The problem
Copy every entry exactly as it reads and exclude whatever pictures appear.

Record extracts
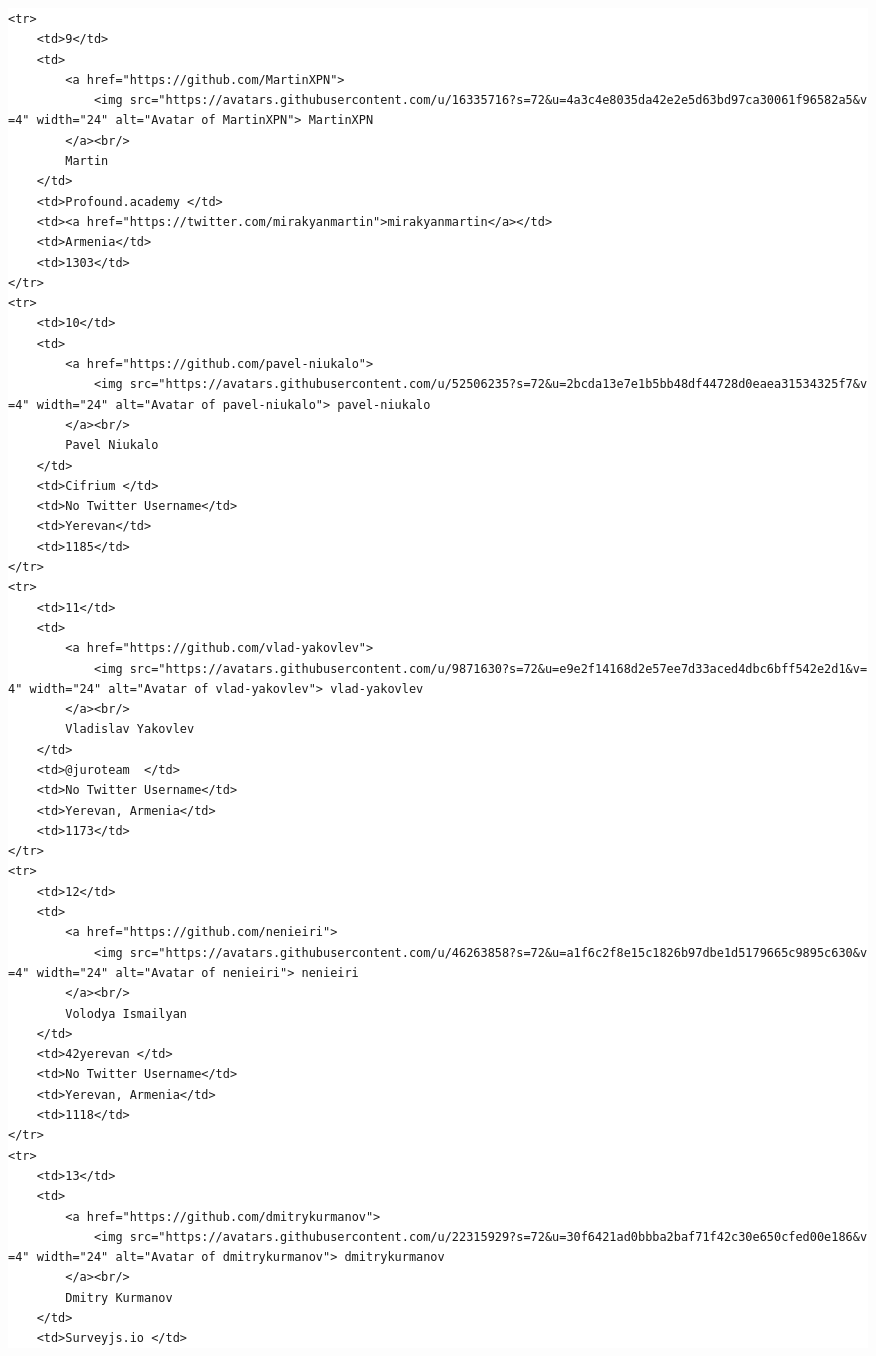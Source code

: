 	<tr>
		<td>9</td>
		<td>
			<a href="https://github.com/MartinXPN">
				<img src="https://avatars.githubusercontent.com/u/16335716?s=72&u=4a3c4e8035da42e2e5d63bd97ca30061f96582a5&v=4" width="24" alt="Avatar of MartinXPN"> MartinXPN
			</a><br/>
			Martin
		</td>
		<td>Profound.academy </td>
		<td><a href="https://twitter.com/mirakyanmartin">mirakyanmartin</a></td>
		<td>Armenia</td>
		<td>1303</td>
	</tr>
	<tr>
		<td>10</td>
		<td>
			<a href="https://github.com/pavel-niukalo">
				<img src="https://avatars.githubusercontent.com/u/52506235?s=72&u=2bcda13e7e1b5bb48df44728d0eaea31534325f7&v=4" width="24" alt="Avatar of pavel-niukalo"> pavel-niukalo
			</a><br/>
			Pavel Niukalo
		</td>
		<td>Cifrium </td>
		<td>No Twitter Username</td>
		<td>Yerevan</td>
		<td>1185</td>
	</tr>
	<tr>
		<td>11</td>
		<td>
			<a href="https://github.com/vlad-yakovlev">
				<img src="https://avatars.githubusercontent.com/u/9871630?s=72&u=e9e2f14168d2e57ee7d33aced4dbc6bff542e2d1&v=4" width="24" alt="Avatar of vlad-yakovlev"> vlad-yakovlev
			</a><br/>
			Vladislav Yakovlev
		</td>
		<td>@juroteam  </td>
		<td>No Twitter Username</td>
		<td>Yerevan, Armenia</td>
		<td>1173</td>
	</tr>
	<tr>
		<td>12</td>
		<td>
			<a href="https://github.com/nenieiri">
				<img src="https://avatars.githubusercontent.com/u/46263858?s=72&u=a1f6c2f8e15c1826b97dbe1d5179665c9895c630&v=4" width="24" alt="Avatar of nenieiri"> nenieiri
			</a><br/>
			Volodya Ismailyan
		</td>
		<td>42yerevan </td>
		<td>No Twitter Username</td>
		<td>Yerevan, Armenia</td>
		<td>1118</td>
	</tr>
	<tr>
		<td>13</td>
		<td>
			<a href="https://github.com/dmitrykurmanov">
				<img src="https://avatars.githubusercontent.com/u/22315929?s=72&u=30f6421ad0bbba2baf71f42c30e650cfed00e186&v=4" width="24" alt="Avatar of dmitrykurmanov"> dmitrykurmanov
			</a><br/>
			Dmitry Kurmanov
		</td>
		<td>Surveyjs.io </td>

Response below
Source code

: 	<tr>
		<td>9</td>
		<td>
			<a href="https://github.com/MartinXPN">
				<img src="https://avatars.githubusercontent.com/u/16335716?s=72&u=4a3c4e8035da42e2e5d63bd97ca30061f96582a5&v=4" width="24" alt="Avatar of MartinXPN"> MartinXPN
			</a><br/>
			Martin
		</td>
		<td>Profound.academy </td>
		<td><a href="https://twitter.com/mirakyanmartin">mirakyanmartin</a></td>
		<td>Armenia</td>
		<td>1303</td>
	</tr>
	<tr>
		<td>10</td>
		<td>
			<a href="https://github.com/pavel-niukalo">
				<img src="https://avatars.githubusercontent.com/u/52506235?s=72&u=2bcda13e7e1b5bb48df44728d0eaea31534325f7&v=4" width="24" alt="Avatar of pavel-niukalo"> pavel-niukalo
			</a><br/>
			Pavel Niukalo
		</td>
		<td>Cifrium </td>
		<td>No Twitter Username</td>
		<td>Yerevan</td>
		<td>1185</td>
	</tr>
	<tr>
		<td>11</td>
		<td>
			<a href="https://github.com/vlad-yakovlev">
				<img src="https://avatars.githubusercontent.com/u/9871630?s=72&u=e9e2f14168d2e57ee7d33aced4dbc6bff542e2d1&v=4" width="24" alt="Avatar of vlad-yakovlev"> vlad-yakovlev
			</a><br/>
			Vladislav Yakovlev
		</td>
		<td>@juroteam  </td>
		<td>No Twitter Username</td>
		<td>Yerevan, Armenia</td>
		<td>1173</td>
	</tr>
	<tr>
		<td>12</td>
		<td>
			<a href="https://github.com/nenieiri">
				<img src="https://avatars.githubusercontent.com/u/46263858?s=72&u=a1f6c2f8e15c1826b97dbe1d5179665c9895c630&v=4" width="24" alt="Avatar of nenieiri"> nenieiri
			</a><br/>
			Volodya Ismailyan
		</td>
		<td>42yerevan </td>
		<td>No Twitter Username</td>
		<td>Yerevan, Armenia</td>
		<td>1118</td>
	</tr>
	<tr>
		<td>13</td>
		<td>
			<a href="https://github.com/dmitrykurmanov">
				<img src="https://avatars.githubusercontent.com/u/22315929?s=72&u=30f6421ad0bbba2baf71f42c30e650cfed00e186&v=4" width="24" alt="Avatar of dmitrykurmanov"> dmitrykurmanov
			</a><br/>
			Dmitry Kurmanov
		</td>
		<td>Surveyjs.io </td>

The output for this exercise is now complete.